# Current Investment Exposure



## YOUNG_TRADER (11 November 2006)

The crux of this thread is

*How much of your Portfolio have you sold and moved to Cash or defensive assets?*


----------



## MichaelD (11 November 2006)

To date I have seen no evidence other than opinion that being anything other than 100% invested at all times is the most profitable strategy in the long run.


----------



## chops_a_must (11 November 2006)

MichaelD said:
			
		

> To date I have seen no evidence other than opinion that being anything other than 100% invested at all times is the most profitable strategy in the long run.



Putting it into cash is still an investment though isn't it?

I mean, if you think you can get more out of a high interest bank account in the next month than you could out of the stock market, then that is a good call isn't it?


----------



## stevo (11 November 2006)

The survey is a little unbalanced - if you have 100% at one end you probably need to put 0% at the other end. If I answer 10% that suggests that I may have moved some money to cash, which is certainly not true.

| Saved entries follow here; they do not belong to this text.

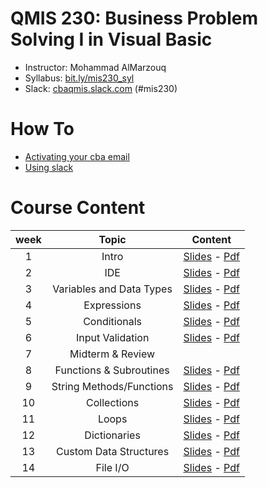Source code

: # QMIS 230: Business Problem Solving I in Visual Basic

- Instructor: Mohammad AlMarzouq
- Syllabus: [bit.ly/mis230_syl](http://bit.ly/mis230_syl)
- Slack: [cbaqmis.slack.com](http://cbaqmis.slack.com) (#mis230)

# How To

- [Activating your cba email](https://www.youtube.com/watch?v=DYxVrJuC5mM)
- [Using slack](https://www.youtube.com/watch?v=goanGBJjJ54)

# Course Content

| week | Topic | Content |
| :---: | :-----: | :--------------:|
| 1 | Intro | [Slides](http://qmisr.github.io/mis230vb/week1.slides.html) - [Pdf](http://qmisr.github.io/mis230vb/week1.pdf)
| 2 | IDE | [Slides](http://qmisr.github.io/mis230vb/week2.slides.html) - [Pdf](http://qmisr.github.io/mis230vb/week2.pdf)
| 3 | Variables and Data Types | [Slides](http://qmisr.github.io/mis230vb/week3.slides.html) - [Pdf](http://qmisr.github.io/mis230vb/week3.pdf)
| 4 | Expressions | [Slides](http://qmisr.github.io/mis230vb/week4.slides.html) - [Pdf](http://qmisr.github.io/mis230vb/week4.pdf)
| 5 | Conditionals | [Slides](http://qmisr.github.io/mis230vb/week5.slides.html) - [Pdf](http://qmisr.github.io/mis230vb/week5.pdf)
| 6 | Input Validation  | [Slides](http://qmisr.github.io/mis230vb/week6.slides.html) - [Pdf](http://qmisr.github.io/mis230vb/week6.pdf)
| 7 | Midterm & Review |
| 8 | Functions & Subroutines  | [Slides](http://qmisr.github.io/mis230vb/week8.slides.html) - [Pdf](http://qmisr.github.io/mis230vb/week8.pdf)
| 9 | String Methods/Functions  | [Slides](http://qmisr.github.io/mis230vb/week9.slides.html) - [Pdf](http://qmisr.github.io/mis230vb/week9.pdf)
| 10 | Collections  | [Slides](http://qmisr.github.io/mis230vb/week10.slides.html) - [Pdf](http://qmisr.github.io/mis230vb/week10.pdf)
| 11 | Loops  | [Slides](http://qmisr.github.io/mis230vb/week11.slides.html) - [Pdf](http://qmisr.github.io/mis230vb/week11.pdf)
| 12 | Dictionaries  | [Slides](http://qmisr.github.io/mis230vb/week12.slides.html) - [Pdf](http://qmisr.github.io/mis230vb/week12.pdf)
| 13 | Custom Data Structures  | [Slides](http://qmisr.github.io/mis230vb/week13.slides.html) - [Pdf](http://qmisr.github.io/mis230vb/week13.pdf)
| 14 | File I/O  | [Slides](http://qmisr.github.io/mis230vb/week14.slides.html) - [Pdf](http://qmisr.github.io/mis230vb/week14.pdf)
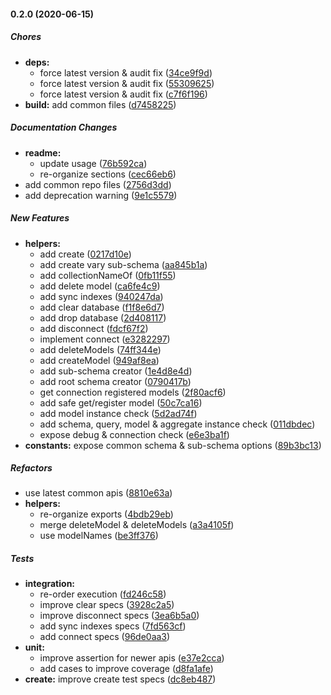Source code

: #### 0.2.0 (2020-06-15)

##### Chores

* **deps:**
  *  force latest version & audit fix ([34ce9f9d](https://github.com/lykmapipo/mongoose-connection/commit/34ce9f9df67d639cf1aec8b03280f84621efd0d3))
  *  force latest version & audit fix ([55309625](https://github.com/lykmapipo/mongoose-connection/commit/55309625e73437ef50886894758bd4a5ec9b949f))
  *  force latest version & audit fix ([c7f6f196](https://github.com/lykmapipo/mongoose-connection/commit/c7f6f196141093016269d04f0d6c23e51822ca7f))
* **build:**  add common files ([d7458225](https://github.com/lykmapipo/mongoose-connection/commit/d7458225d3a61c85ff6f5a8b1fb4653550d61b52))

##### Documentation Changes

* **readme:**
  *  update usage ([76b592ca](https://github.com/lykmapipo/mongoose-connection/commit/76b592caea592ee3cd775a40e09f809b5b1d0c18))
  *  re-organize sections ([cec66eb6](https://github.com/lykmapipo/mongoose-connection/commit/cec66eb6ac1c3d8fd03dabae0ccaf73b0d08f95d))
*  add common repo files ([2756d3dd](https://github.com/lykmapipo/mongoose-connection/commit/2756d3dd657310efe104d80c2bb214546618df3e))
*  add deprecation warning ([9e1c5579](https://github.com/lykmapipo/mongoose-connection/commit/9e1c55795e14aff14448f0f63d5dbfddc0795d8a))

##### New Features

* **helpers:**
  *  add create ([0217d10e](https://github.com/lykmapipo/mongoose-connection/commit/0217d10ef3a77f9d94e471075d91aedb6980d841))
  *  add create vary sub-schema ([aa845b1a](https://github.com/lykmapipo/mongoose-connection/commit/aa845b1aa88015b1ecb5921b1e25428c29579abb))
  *  add collectionNameOf ([0fb11f55](https://github.com/lykmapipo/mongoose-connection/commit/0fb11f55cf7275ce34930bfe2d373144824c4672))
  *  add delete model ([ca6fe4c9](https://github.com/lykmapipo/mongoose-connection/commit/ca6fe4c9686f0e5a66fe0823f87a1190035e7173))
  *  add sync indexes ([940247da](https://github.com/lykmapipo/mongoose-connection/commit/940247daabaa9c5cc98a480f761a05a360815a17))
  *  add clear database ([f1f8e6d7](https://github.com/lykmapipo/mongoose-connection/commit/f1f8e6d7cb0a2de02c1f1bdf6b4d11f1e5b7d8f0))
  *  add drop database ([2d408117](https://github.com/lykmapipo/mongoose-connection/commit/2d4081176342b9bb61d58429d427c19d76d771c7))
  *  add disconnect ([fdcf67f2](https://github.com/lykmapipo/mongoose-connection/commit/fdcf67f2cfe04df1bf0ff691bf76f284d800abec))
  *  implement connect ([e3282297](https://github.com/lykmapipo/mongoose-connection/commit/e3282297c5de91fbf0c32afa0a0f72c4dbb7a69b))
  *  add deleteModels ([74ff344e](https://github.com/lykmapipo/mongoose-connection/commit/74ff344e6ada56871bf995e1723232d42521d66f))
  *  add createModel ([949af8ea](https://github.com/lykmapipo/mongoose-connection/commit/949af8ea4e9fd85e2aca77b7b94f936abbd1b027))
  *  add sub-schema creator ([1e4d8e4d](https://github.com/lykmapipo/mongoose-connection/commit/1e4d8e4de2807cf5c53bbe08bb30f9a43a0b8207))
  *  add root schema creator ([0790417b](https://github.com/lykmapipo/mongoose-connection/commit/0790417bcdd7dac9791776c2e278f89d4ab40096))
  *  get connection registered models ([2f80acf6](https://github.com/lykmapipo/mongoose-connection/commit/2f80acf6385d0c905fd1a9a93ab59012e7579f9d))
  *  add safe get/register model ([50c7ca16](https://github.com/lykmapipo/mongoose-connection/commit/50c7ca166f6129777c35c42b1226d0f6fbfd1284))
  *  add model instance check ([5d2ad74f](https://github.com/lykmapipo/mongoose-connection/commit/5d2ad74f944c7465b616defaedac419cd52b1631))
  *  add schema, query, model & aggregate instance check ([011dbdec](https://github.com/lykmapipo/mongoose-connection/commit/011dbdec534e8fb2cb6dce02ffd434da008a3efc))
  *  expose debug & connection check ([e6e3ba1f](https://github.com/lykmapipo/mongoose-connection/commit/e6e3ba1ff1bad26c6fb6c3bd1864b4f8e204b78e))
* **constants:**  expose common schema & sub-schema options ([89b3bc13](https://github.com/lykmapipo/mongoose-connection/commit/89b3bc130cd6ade3e1b3085133251576e601e4e4))

##### Refactors

*  use latest common apis ([8810e63a](https://github.com/lykmapipo/mongoose-connection/commit/8810e63a5d67717d4f78ad3628a7bc67f296de19))
* **helpers:**
  *  re-organize exports ([4bdb29eb](https://github.com/lykmapipo/mongoose-connection/commit/4bdb29eb4ade1838c348fd9084085c428b4fe72c))
  *  merge deleteModel & deleteModels ([a3a4105f](https://github.com/lykmapipo/mongoose-connection/commit/a3a4105f70ba8bf7ed821cb0459fd89093d152ef))
  *  use modelNames ([be3ff376](https://github.com/lykmapipo/mongoose-connection/commit/be3ff376afeeb78a1ec55de2f1d25b421c792697))

##### Tests

* **integration:**
  *  re-order execution ([fd246c58](https://github.com/lykmapipo/mongoose-connection/commit/fd246c58183300112df06cbfd286b2e611069900))
  *  improve clear specs ([3928c2a5](https://github.com/lykmapipo/mongoose-connection/commit/3928c2a53a1b64e590bb112ddedf06cfc2f80ed9))
  *  improve disconnect specs ([3ea6b5a0](https://github.com/lykmapipo/mongoose-connection/commit/3ea6b5a0cafed6e59c85ab984e31c62a24770c7a))
  *  add sync indexes specs ([7fd563cf](https://github.com/lykmapipo/mongoose-connection/commit/7fd563cfe2fe5013ab8713a4f28854d9767d628f))
  *  add connect specs ([96de0aa3](https://github.com/lykmapipo/mongoose-connection/commit/96de0aa3bd278aa8bc71825e93cfabde28bf4d46))
* **unit:**
  *  improve assertion for newer apis ([e37e2cca](https://github.com/lykmapipo/mongoose-connection/commit/e37e2ccabb99b9a9c4ffd2aec2ed61ff46f1bc0d))
  *  add cases to improve coverage ([d8fa1afe](https://github.com/lykmapipo/mongoose-connection/commit/d8fa1afed9ca549891dd726d9eeaf443f10bcc10))
* **create:**  improve create test specs ([dc8eb487](https://github.com/lykmapipo/mongoose-connection/commit/dc8eb4872faca3fafba9a5aec74ea835873efad0))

There are times in the market where I find it best to stop buying and just hold open positions. Using back tests I haven't found any substantial benefits in liquidating positions just because the market index is weak.

Stevo


----------



## tech/a (11 November 2006)

Hell you can spot the systems traders.

Im Zero.

Two red days and the sky is falling!


----------



## MichaelD (11 November 2006)

chops_a_must said:
			
		

> Putting it into cash is still an investment though isn't it?
> 
> I mean, if you think you can get more out of a high interest bank account in the next month than you could out of the stock market, then that is a good call isn't it?



No, because you cannot make this call with anything other than a random chance of being correct. You cannot predict what the stock market will do tomorrow, much less over the next month.


----------



## Julia (11 November 2006)

YOUNG_TRADER said:
			
		

> The crux of this thread is
> 
> *How much of your Portfolio have you sold and moved to Cash or defensive assets?*



Can you expand on what you have in mind when you say "defensive assets"?
I've noticed this means very different things to different people.



Julia


----------



## 2020hindsight (11 November 2006)

Julia said:
			
		

> Can you expand on what you have in mind when you say "defensive assets"?
> I've noticed this means very different things to different people. Julia



I thought it meant you stand with yuor back to the wall   anon


----------



## son of baglimit (11 November 2006)

i guarantee you i will be voting 'very' different 12 months from now.

but to enjoy the fruits in the meantime.


----------



## nizar (12 November 2006)

Julia said:
			
		

> Can you expand on what you have in mind when you say "defensive assets"?
> I've noticed this means very different things to different people.
> 
> 
> ...




less risky assets (relatively low annual returns) as opposed to aggressive type assets (relatively high annual returns over the long term but with more volatility, such as shares)


----------



## Freeballinginawetsuit (12 November 2006)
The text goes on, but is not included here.